Speaking to the UN event by video link, Obaid said that the start of her work at ESCWA in 1975 coincided with the first time that the UN celebrated International Women’s Day. This offered her the chance “to serve women in various contexts of marginalization, violence, wars, conflicts and exclusion. It opened my eyes to a world crying for justice and empowerment.”
Drawing parallels between her own journey and that of her country, she described her own evolution, and that of Saudi women in general, as “determined, selective, and yes, gradual” in terms of daring to challenge the status quo.
“Education for girls was officially institutionalized in 1961,” she said. “But if we close our eyes and imagine little girls going to school 60 years ago and then fast forward to where they are now, it certainly was a very rapid evolution, with its ups and downs, difficulties, challenges and successes — as any fast change would have its impact.”
Obaid’s education began much earlier. She spoke of the important role her father played in this. In September 1951, just 19 years after the founding of his nation, he dreamed of contributing to its growth. Challenging the status quo, he decided to send his daughter to boarding school in Egypt before she was 7 years old. When she turned 17, he supported her dream of studying in the US “in spite of much social pressure he encountered.”

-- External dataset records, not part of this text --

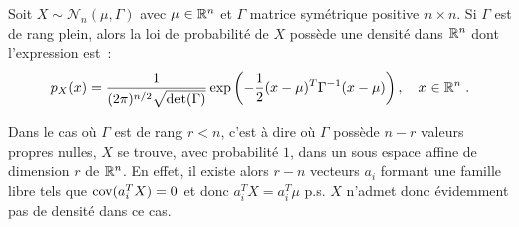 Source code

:  \begin{proposition}\label{prop:vect_gaussiens_densite}
   Soit $X\sim\mathcal{N}_n( \mu, \Gamma)$ avec $\mu\in\mathbb{R}^n$ et $\Gamma$
   matrice sym\'etrique positive $n\times n$.  Si $\Gamma$ est de rang plein,
   alors la loi de probabilit\'e de $X$ poss\`ede une densit\'e dans $\mathbb{R}^n$ dont
   l'expression est~:
$$
 p_X(x)=\frac{1}{(2\pi)^{n/2}\sqrt{\det(\Gamma)}}
 \exp\left ( -\frac{1}{2}(x-\mu)^T \Gamma^{-1}(x-\mu) \right ),\quad x\in\mathbb{R}^n\;.
 $$
\end{proposition}
Dans le cas o\`u $\Gamma$ est de rang $r<n$, c'est \`a dire o\`u $\Gamma$ poss\`ede
 $n-r$ valeurs propres nulles, $X$ se trouve, avec probabilit\'e $1$, dans un
 sous espace affine de dimension $r$ de $\mathbb{R}^n$. En effet, il existe alors
 $r-n$ vecteurs $a_i$ formant une famille libre tels que $\mathrm{cov}(a_i^T X) =
 0$ et donc $a_i^T X=a_i^T \mu$ p.s. $X$ n'admet donc \'evidemment pas de
 densit\'e dans ce cas.

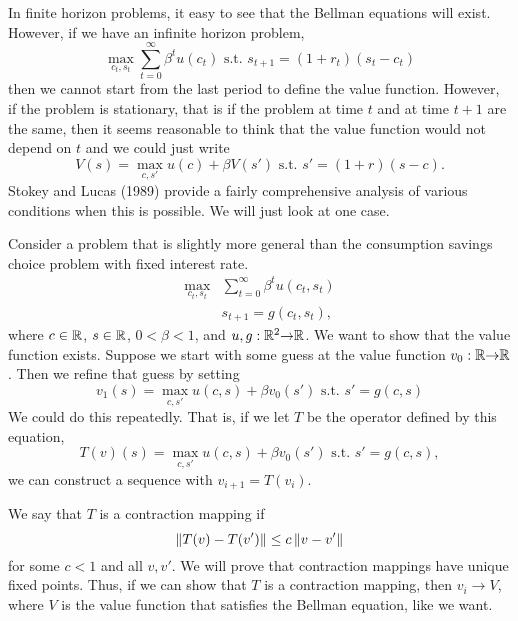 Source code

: In finite horizon problems, it easy to see that the
Bellman equations will exist. However, if we have an infinite horizon
problem, 
\[ \max_{c_t,s_t} \sum_{t=0}^\infty \beta^t u(c_t) \text{ s.t. } s_{t+1} =
(1+r_t) (s_t - c_t) \]
then we cannot start from the last period to define the value
function. However, if the problem is stationary, that is if the
problem at time $t$ and at time $t+1$ are the same, then it seems
reasonable to think that the value function would not depend on $t$
and we could just write 
\[ V(s) = \max_{c,s'} u(c) + \beta V(s') \text{ s.t. } s' =
(1+r)(s-c). \]
Stokey and Lucas (1989) provide a fairly comprehensive analysis of
various conditions when this is possible. We will just look at one
case. 

Consider a problem that is slightly more general than the consumption
savings choice problem with fixed interest rate.
\begin{align*}
  \max_{c_t,s_t} & \sum_{t=0}^\infty \beta^t u(c_t,s_t) \\
  & s_{t+1} = g(c_t,s_t),
\end{align*}
where $c \in \mathbb{R}$, $s \in \mathbb{R}$, $0<\beta<1$, and $u,g:\mathbb{R}^2 {\rightarrow} \mathbb{R}$.
We want to show that the value function exists. Suppose we start with
some guess at the value function $v_0:\mathbb{R}{\rightarrow} \mathbb{R}$. Then we refine that guess by
setting 
\[ v_1(s) = \max_{c,s'} u(c,s) + \beta v_0(s') \text{ s.t. }
s'=g(c,s) \]
We could do this repeatedly. That is, if we let $T$ be the operator
defined by this equation,
\[ T(v)(s) = \max_{c,s'} u(c,s) + \beta v_0(s') \text{ s.t. }
s'=g(c,s), \]
we can construct a sequence with $v_{i+1} = T(v_i)$. 

We say that $T$ is a contraction mapping if 
\[ \left\Vert {T(v) - T(v')} \right\Vert \leq c \left\Vert {v-v'} \right\Vert \] for some $c<1$ and all
$v,v'$. We will prove that contraction mappings have unique fixed
points. Thus, if we can show that $T$ is a contraction mapping, then
$v_i \to V$, where $V$ is the value function that satisfies the
Bellman equation, like we want.

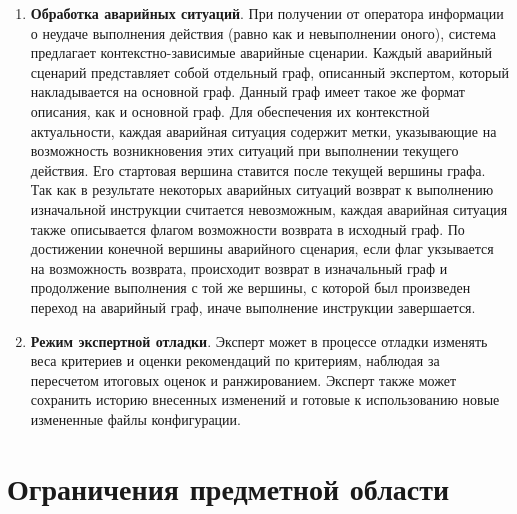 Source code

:\begin{enumerate}
    \item \textbf{Обработка аварийных ситуаций}.
    При получении от оператора информации о неудаче выполнения действия (равно как и невыполнении оного), система предлагает контекстно-зависимые аварийные сценарии.
    Каждый аварийный сценарий представляет собой отдельный граф, описанный экспертом, который накладывается на основной граф.
    Данный граф имеет такое же формат описания, как и основной граф.
    Для обеспечения их контекстной актуальности, каждая аварийная ситуация содержит метки, указывающие на возможность возникновения этих ситуаций при выполнении текущего действия.
    Его стартовая вершина ставится после текущей вершины графа.
    Так как в результате некоторых аварийных ситуаций возврат к выполнению изначальной инструкции считается невозможным, каждая аварийная ситуация также описывается флагом возможности возврата в исходный граф.
    По достижении конечной вершины аварийного сценария, если флаг укзывается на возможность возврата, происходит возврат в изначальный граф и продолжение выполнения с той же вершины, с которой был произведен переход на аварийный граф, иначе выполнение инструкции завершается.

    \item \textbf{Режим экспертной отладки}. 
    Эксперт может в процессе отладки изменять веса критериев и оценки рекомендаций по критериям, наблюдая за пересчетом итоговых оценок и ранжированием. 
    Эксперт также может сохранить историю внесенных изменений и готовые к использованию новые измененные файлы конфигурации. 

\end{enumerate}

\section{Ограничения предметной области}

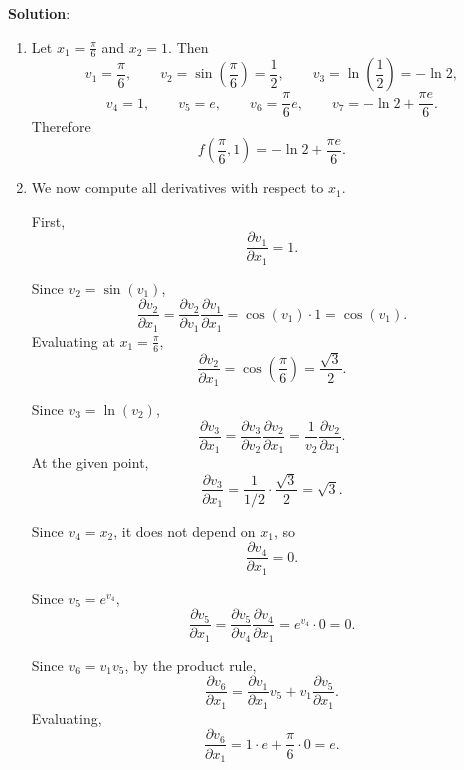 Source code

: \documentclass[submit]{harvardml}
\newenvironment{solution}{
    \vspace{2mm}
    \color{blue}\noindent\textbf{Solution}:
}{}
\begin{document}
\begin{solution}
\begin{enumerate}
    \begin{enumerate}
        \item Let $x_1 = \frac{\pi}{6}$ and $x_2 = 1$. Then
        \[
        v_1 = \frac{\pi}{6},
        \qquad
        v_2 = \sin\left(\frac{\pi}{6}\right) = \frac{1}{2},
        \qquad
        v_3 = \ln\left(\frac{1}{2}\right) = -\ln 2,
        \]
        \[
        v_4 = 1,
        \qquad
        v_5 = e,
        \qquad
        v_6 = \frac{\pi}{6}e,
        \qquad
        v_7 = -\ln 2 + \frac{\pi e}{6}.
        \]
        Therefore
        \[
        f\left(\frac{\pi}{6},1\right)= -\ln 2 + \frac{\pi e}{6}.
        \]

        \item We now compute all derivatives with respect to $x_1$.

        First,
        \[
        \frac{\partial v_1}{\partial x_1} = 1.
        \]

        Since $v_2 = \sin(v_1)$,
        \[
        \frac{\partial v_2}{\partial x_1}
        =
        \frac{\partial v_2}{\partial v_1}
        \frac{\partial v_1}{\partial x_1}
        =
        \cos(v_1)\cdot 1
        =
        \cos(v_1).
        \]
        Evaluating at $x_1=\frac{\pi}{6}$,
        \[
        \frac{\partial v_2}{\partial x_1}
        =
        \cos\left(\frac{\pi}{6}\right)
        =
        \frac{\sqrt{3}}{2}.
        \]

        Since $v_3 = \ln(v_2)$,
        \[
        \frac{\partial v_3}{\partial x_1}
        =
        \frac{\partial v_3}{\partial v_2}
        \frac{\partial v_2}{\partial x_1}
        =
        \frac{1}{v_2}\frac{\partial v_2}{\partial x_1}.
        \]
        At the given point,
        \[
        \frac{\partial v_3}{\partial x_1}
        =
        \frac{1}{1/2}\cdot \frac{\sqrt{3}}{2}
        =
        \sqrt{3}.
        \]

        Since $v_4 = x_2$, it does not depend on $x_1$, so
        \[
        \frac{\partial v_4}{\partial x_1} = 0.
        \]

        Since $v_5 = e^{v_4}$,
        \[
        \frac{\partial v_5}{\partial x_1}
        =
        \frac{\partial v_5}{\partial v_4}
        \frac{\partial v_4}{\partial x_1}
        =
        e^{v_4}\cdot 0 = 0.
        \]

        Since $v_6 = v_1 v_5$, by the product rule,
        \[
        \frac{\partial v_6}{\partial x_1}
        =
        \frac{\partial v_1}{\partial x_1}v_5 + v_1\frac{\partial v_5}{\partial x_1}.
        \]
        Evaluating,
        \[
        \frac{\partial v_6}{\partial x_1}
        =
        1\cdot e + \frac{\pi}{6}\cdot 0
        =
        e.
        \]


\end{enumerate}
\end{enumerate}
\end{solution}
\end{document}
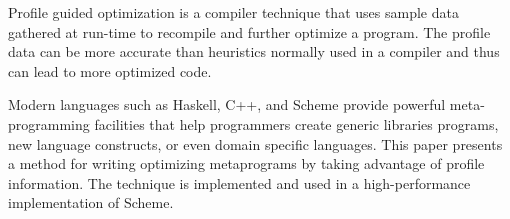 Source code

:Profile guided optimization is a compiler technique that uses sample data
gathered at run-time to recompile and further optimize a program. The profile
data can be more accurate than heuristics normally used in a compiler and thus
can lead to more optimized code. 

Modern languages such as Haskell, C++, and Scheme provide powerful
meta-programming facilities that help programmers create generic
libraries programs, new language constructs, or even domain specific
languages. This paper presents a method for writing optimizing
metaprograms by taking advantage of profile information. The technique
is implemented and used in a high-performance implementation of Scheme.
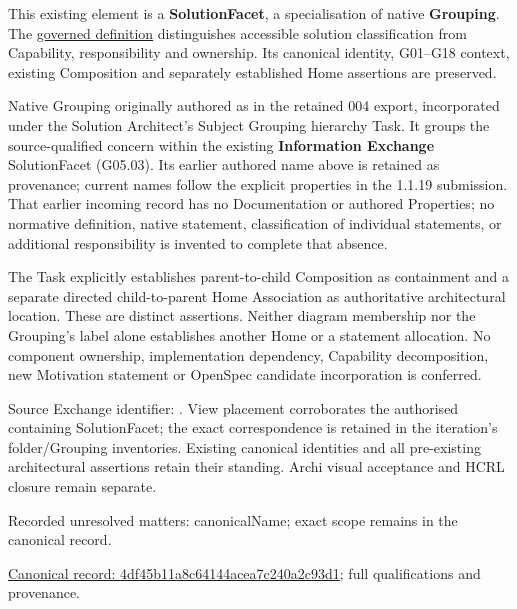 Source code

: This existing element is a \textbf{SolutionFacet}, a specialisation of native
\textbf{Grouping}. The \href{\detokenize{../../../../../../../governance/continuum-representation.md#solutionfacet-classification--1119-candidate}}{governed definition}
distinguishes accessible solution classification from Capability, responsibility
and ownership. Its canonical identity, G01–G18 context, existing Composition
and separately established Home assertions are preserved.



Native Grouping originally authored as \texttt{} in the retained 004 export,
incorporated under the Solution Architect's Subject Grouping hierarchy Task.
It groups the source-qualified \texttt{} concern within
the existing \textbf{Information Exchange} SolutionFacet (G05.03). Its earlier authored name above is retained as provenance; current names
follow the explicit properties in the 1.1.19 submission.
That earlier incoming record has no Documentation or authored Properties; no normative
definition, native statement, classification of individual statements, or
additional responsibility is invented to complete that absence.



The Task explicitly establishes parent-to-child Composition as containment and
a separate directed child-to-parent Home Association as authoritative architectural
location. These are distinct assertions. Neither diagram membership nor the
Grouping's label alone establishes another Home or a statement allocation.
No component ownership, implementation dependency, Capability decomposition,
new Motivation statement or OpenSpec candidate incorporation is conferred.



Source Exchange identifier: \texttt{}. View placement corroborates
the authorised containing SolutionFacet; the exact correspondence is retained in the
iteration's folder/Grouping inventories. Existing canonical identities and all
pre-existing architectural assertions retain their standing. Archi visual
acceptance and HCRL closure remain separate.


{\small Recorded unresolved matters: canonicalName; exact scope remains in the canonical record.}\par
{\footnotesize \href{../../../../../../../continuum/grouping/4df45b11a8c64144acea7c240a2c93d1.md}{Canonical record: 4df45b11a8c64144acea7c240a2c93d1}; full qualifications and provenance.}\par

“When our fathers, supported by our mothers, saw education as key to the empowerment of their daughters, it was not in response to the Universal Declaration of Human Rights at that time,” said Obaid. “Rather, it was a response to the first word that was received by the Prophet Muhammad, peace be upon him, the very first word in the Quran: ‘Read, in the name of God.’
“And it was this heavenly order that made our fathers and our rulers dare to challenge the status quo and venture with their daughters into a new world where, like their brothers, they also have the right to education.”
In addition to her father and her husband, she said the belief three other men had in her made a huge difference to her life and to her country.
They were “King Faisal, who gave me the first scholarship for a Saudi woman to study in the US, in 1962; King Abdullah, who nominated me in 2000 for the post of executive director of UNFPA; and (former UN Secretary-General) Kofi Annan, who selected me because he saw that I could bring a new perspective into UNFPA on culture, gender and human rights.”
She added: “When men support women, the sky is the limit for everyone. Together men and women can move mountains to achieve (justice) and equality.”
Although the evolution of the role of women in the Kingdom has been gradual, and has sometimes faced challenges from Saudi society, Obaid said that the latest phase of this evolution, led by King Salman and Crown Prince Mohammed bin Salman, has been the fastest by far.
“From allowing women to drive to eliminating the guardianship requirements, it is as if the country is running a race to join the world again, and to dare to challenge itself to be an active part of the powerful new world of the G20,” she added.
Obaid singled out the crown prince’s efforts to reform the Saudi legal system as the most important aspect of this, and said that once completed this “will make a true difference in empowering women, and all citizens, in a new national context of justice, equality, and clear set of rights.”
Quoting the crown prince, she said the legal reforms will “safeguard rights, solidify principles of justice, transparency, the protection of human rights, achieve comprehensive development, (and) strengthen the global competitiveness of the Kingdom through references that are institutional, procedural, objective, clear and specific.”
In conclusion, she said: “Gender equality is about social justice and human rights, and it is the primary responsibility of governments, as the primary duty bearers, to take quick, determined and cohesive action.”